(Provided information)

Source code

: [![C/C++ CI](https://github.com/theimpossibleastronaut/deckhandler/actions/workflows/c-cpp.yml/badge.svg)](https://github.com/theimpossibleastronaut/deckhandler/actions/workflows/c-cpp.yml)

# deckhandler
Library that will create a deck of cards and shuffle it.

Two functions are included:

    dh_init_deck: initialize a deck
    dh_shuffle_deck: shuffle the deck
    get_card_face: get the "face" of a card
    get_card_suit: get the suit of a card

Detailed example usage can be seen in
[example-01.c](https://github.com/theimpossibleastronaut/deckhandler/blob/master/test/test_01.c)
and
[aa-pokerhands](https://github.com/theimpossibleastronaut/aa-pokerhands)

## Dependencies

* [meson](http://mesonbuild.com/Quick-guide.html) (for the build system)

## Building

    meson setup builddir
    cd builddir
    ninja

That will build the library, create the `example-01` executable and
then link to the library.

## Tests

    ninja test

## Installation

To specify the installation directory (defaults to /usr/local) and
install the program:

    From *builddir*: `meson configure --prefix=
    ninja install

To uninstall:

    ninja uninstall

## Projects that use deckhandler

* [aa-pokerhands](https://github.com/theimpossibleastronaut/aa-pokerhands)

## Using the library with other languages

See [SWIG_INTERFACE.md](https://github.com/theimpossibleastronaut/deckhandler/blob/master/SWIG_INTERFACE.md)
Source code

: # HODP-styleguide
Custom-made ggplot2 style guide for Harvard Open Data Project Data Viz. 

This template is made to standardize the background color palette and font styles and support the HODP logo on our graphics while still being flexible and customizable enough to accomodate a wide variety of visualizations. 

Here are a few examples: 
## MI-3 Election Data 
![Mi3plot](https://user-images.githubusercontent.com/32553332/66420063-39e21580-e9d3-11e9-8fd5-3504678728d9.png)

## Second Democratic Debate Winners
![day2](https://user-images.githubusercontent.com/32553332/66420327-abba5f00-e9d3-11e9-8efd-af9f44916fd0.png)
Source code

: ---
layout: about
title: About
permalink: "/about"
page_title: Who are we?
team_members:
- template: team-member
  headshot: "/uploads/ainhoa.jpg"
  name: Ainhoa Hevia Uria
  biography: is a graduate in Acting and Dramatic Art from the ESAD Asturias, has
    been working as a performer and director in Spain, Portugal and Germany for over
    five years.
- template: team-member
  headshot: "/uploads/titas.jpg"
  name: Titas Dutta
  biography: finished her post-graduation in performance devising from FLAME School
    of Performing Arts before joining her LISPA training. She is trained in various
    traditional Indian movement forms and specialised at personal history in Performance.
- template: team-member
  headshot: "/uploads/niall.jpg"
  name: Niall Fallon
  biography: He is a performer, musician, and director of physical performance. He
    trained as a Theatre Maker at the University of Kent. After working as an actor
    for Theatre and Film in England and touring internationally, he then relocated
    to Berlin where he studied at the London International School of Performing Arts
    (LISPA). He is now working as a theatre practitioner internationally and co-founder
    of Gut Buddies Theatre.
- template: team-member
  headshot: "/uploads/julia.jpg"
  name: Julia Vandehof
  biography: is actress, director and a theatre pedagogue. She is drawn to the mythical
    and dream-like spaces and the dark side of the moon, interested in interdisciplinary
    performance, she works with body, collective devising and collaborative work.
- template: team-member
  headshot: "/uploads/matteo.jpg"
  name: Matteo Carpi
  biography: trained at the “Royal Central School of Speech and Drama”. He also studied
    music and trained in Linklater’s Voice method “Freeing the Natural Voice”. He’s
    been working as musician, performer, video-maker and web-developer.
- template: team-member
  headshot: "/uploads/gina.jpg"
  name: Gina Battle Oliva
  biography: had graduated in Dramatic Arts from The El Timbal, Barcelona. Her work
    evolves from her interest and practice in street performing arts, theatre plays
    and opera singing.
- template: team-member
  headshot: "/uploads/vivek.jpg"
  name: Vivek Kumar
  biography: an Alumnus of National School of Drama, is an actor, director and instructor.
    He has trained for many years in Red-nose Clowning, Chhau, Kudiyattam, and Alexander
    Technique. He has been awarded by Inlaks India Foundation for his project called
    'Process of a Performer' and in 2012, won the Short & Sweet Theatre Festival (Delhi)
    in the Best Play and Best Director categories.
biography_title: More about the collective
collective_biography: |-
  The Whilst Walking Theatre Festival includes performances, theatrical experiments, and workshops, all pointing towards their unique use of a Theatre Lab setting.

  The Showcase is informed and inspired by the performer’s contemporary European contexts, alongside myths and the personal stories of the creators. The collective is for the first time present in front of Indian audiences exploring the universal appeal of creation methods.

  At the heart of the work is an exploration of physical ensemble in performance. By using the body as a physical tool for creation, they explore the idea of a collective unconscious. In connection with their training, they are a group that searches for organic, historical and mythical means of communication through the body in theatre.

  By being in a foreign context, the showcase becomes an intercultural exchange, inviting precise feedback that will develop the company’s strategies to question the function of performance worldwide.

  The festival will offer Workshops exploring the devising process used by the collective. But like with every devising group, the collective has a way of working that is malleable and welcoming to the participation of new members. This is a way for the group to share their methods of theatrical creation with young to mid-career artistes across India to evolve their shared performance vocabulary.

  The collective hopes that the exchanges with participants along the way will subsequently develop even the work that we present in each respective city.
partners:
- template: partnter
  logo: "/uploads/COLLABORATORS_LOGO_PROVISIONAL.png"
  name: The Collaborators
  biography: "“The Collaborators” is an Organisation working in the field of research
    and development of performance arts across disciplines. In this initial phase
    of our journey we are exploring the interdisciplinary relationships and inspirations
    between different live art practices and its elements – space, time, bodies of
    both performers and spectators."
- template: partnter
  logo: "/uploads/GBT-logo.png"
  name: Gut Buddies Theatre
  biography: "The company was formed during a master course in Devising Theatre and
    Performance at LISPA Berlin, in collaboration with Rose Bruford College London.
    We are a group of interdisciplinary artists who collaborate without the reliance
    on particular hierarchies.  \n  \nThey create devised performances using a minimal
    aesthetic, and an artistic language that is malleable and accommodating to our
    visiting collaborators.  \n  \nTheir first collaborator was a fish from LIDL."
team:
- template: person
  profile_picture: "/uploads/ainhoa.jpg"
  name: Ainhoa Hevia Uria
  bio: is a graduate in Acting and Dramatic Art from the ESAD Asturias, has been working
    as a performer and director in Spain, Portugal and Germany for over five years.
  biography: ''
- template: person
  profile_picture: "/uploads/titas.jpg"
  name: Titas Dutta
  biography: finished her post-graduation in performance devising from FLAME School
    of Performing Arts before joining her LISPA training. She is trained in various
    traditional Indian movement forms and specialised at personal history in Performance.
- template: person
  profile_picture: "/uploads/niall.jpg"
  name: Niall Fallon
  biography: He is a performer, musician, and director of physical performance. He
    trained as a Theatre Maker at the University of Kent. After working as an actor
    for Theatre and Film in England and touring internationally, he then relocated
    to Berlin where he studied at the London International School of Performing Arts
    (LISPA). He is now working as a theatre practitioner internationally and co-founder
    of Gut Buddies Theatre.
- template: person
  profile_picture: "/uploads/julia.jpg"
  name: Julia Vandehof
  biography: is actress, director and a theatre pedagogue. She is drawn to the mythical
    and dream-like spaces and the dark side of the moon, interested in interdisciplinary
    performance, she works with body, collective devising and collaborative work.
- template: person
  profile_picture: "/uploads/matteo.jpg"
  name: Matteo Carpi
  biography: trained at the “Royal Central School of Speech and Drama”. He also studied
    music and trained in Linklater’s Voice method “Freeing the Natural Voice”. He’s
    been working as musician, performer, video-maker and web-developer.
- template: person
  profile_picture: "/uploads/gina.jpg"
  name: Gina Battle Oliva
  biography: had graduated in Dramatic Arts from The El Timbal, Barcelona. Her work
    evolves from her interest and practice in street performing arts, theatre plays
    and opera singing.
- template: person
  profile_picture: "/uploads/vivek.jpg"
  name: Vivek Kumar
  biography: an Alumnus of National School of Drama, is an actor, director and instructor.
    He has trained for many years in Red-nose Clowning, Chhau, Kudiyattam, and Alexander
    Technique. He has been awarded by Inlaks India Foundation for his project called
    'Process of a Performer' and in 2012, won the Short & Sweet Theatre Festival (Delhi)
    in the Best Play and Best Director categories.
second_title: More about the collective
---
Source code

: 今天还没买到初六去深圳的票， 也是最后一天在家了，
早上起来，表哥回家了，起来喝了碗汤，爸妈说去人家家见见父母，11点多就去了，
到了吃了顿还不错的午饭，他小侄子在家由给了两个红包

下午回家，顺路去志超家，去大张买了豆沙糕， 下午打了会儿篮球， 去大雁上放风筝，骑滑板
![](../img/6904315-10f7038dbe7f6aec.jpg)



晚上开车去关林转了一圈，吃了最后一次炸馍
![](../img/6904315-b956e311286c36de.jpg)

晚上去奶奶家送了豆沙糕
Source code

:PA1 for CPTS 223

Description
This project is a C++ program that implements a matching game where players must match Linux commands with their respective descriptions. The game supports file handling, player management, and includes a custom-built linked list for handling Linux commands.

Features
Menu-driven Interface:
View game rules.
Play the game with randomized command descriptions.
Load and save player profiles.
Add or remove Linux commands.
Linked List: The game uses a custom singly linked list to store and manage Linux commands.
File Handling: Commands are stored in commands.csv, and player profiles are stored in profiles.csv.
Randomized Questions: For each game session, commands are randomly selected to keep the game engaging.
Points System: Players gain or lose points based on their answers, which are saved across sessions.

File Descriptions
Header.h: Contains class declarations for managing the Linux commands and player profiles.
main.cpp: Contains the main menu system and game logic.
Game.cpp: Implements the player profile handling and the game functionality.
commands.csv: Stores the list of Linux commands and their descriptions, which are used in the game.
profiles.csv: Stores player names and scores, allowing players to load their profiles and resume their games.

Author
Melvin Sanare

(End Provided information)

Exercise directions: From the first line of the records above to the line that contains "# deckhandler", quote each line exactly.

Solution to this problem:
Source code

: [![C/C++ CI](https://github.com/theimpossibleastronaut/deckhandler/actions/workflows/c-cpp.yml/badge.svg)](https://github.com/theimpossibleastronaut/deckhandler/actions/workflows/c-cpp.yml)

# deckhandler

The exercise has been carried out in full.